The output should be every line below that includes the word "makenewtitle".

(Stored data)

━━━━━━

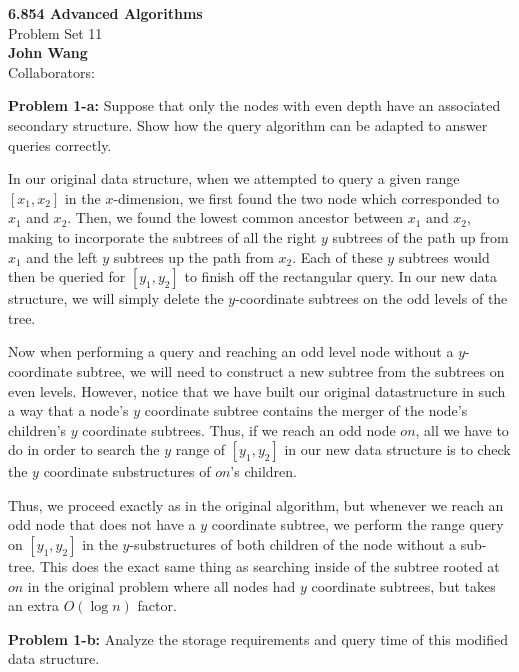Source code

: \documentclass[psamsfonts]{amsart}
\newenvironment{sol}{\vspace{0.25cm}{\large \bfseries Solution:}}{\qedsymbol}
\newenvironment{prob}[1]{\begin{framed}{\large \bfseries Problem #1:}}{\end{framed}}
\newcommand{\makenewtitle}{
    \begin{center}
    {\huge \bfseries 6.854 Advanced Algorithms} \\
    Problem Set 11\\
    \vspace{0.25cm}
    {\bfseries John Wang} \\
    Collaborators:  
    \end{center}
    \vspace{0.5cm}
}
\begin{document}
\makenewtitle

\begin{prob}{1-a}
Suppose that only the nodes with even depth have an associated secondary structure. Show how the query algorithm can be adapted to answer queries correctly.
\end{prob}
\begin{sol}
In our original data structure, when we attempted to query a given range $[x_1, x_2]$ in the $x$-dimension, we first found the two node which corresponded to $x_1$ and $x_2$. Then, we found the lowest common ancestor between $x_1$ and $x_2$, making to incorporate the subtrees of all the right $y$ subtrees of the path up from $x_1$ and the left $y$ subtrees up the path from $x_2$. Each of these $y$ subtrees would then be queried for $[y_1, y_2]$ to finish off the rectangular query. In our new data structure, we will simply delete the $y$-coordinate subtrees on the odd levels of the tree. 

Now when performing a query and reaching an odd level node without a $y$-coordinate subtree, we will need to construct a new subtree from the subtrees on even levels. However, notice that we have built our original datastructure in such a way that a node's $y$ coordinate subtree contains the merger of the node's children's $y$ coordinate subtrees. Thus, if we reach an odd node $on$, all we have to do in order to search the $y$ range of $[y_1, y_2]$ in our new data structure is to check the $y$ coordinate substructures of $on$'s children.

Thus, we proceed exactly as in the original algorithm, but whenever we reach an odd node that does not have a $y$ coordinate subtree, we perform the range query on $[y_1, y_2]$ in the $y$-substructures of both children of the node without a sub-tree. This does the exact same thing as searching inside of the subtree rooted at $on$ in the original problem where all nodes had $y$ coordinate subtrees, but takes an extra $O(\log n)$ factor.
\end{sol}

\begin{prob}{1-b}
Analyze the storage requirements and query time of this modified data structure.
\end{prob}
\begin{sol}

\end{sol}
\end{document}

━━━━━━

* Answer to this exercise
\newcommand{\makenewtitle}{
\makenewtitle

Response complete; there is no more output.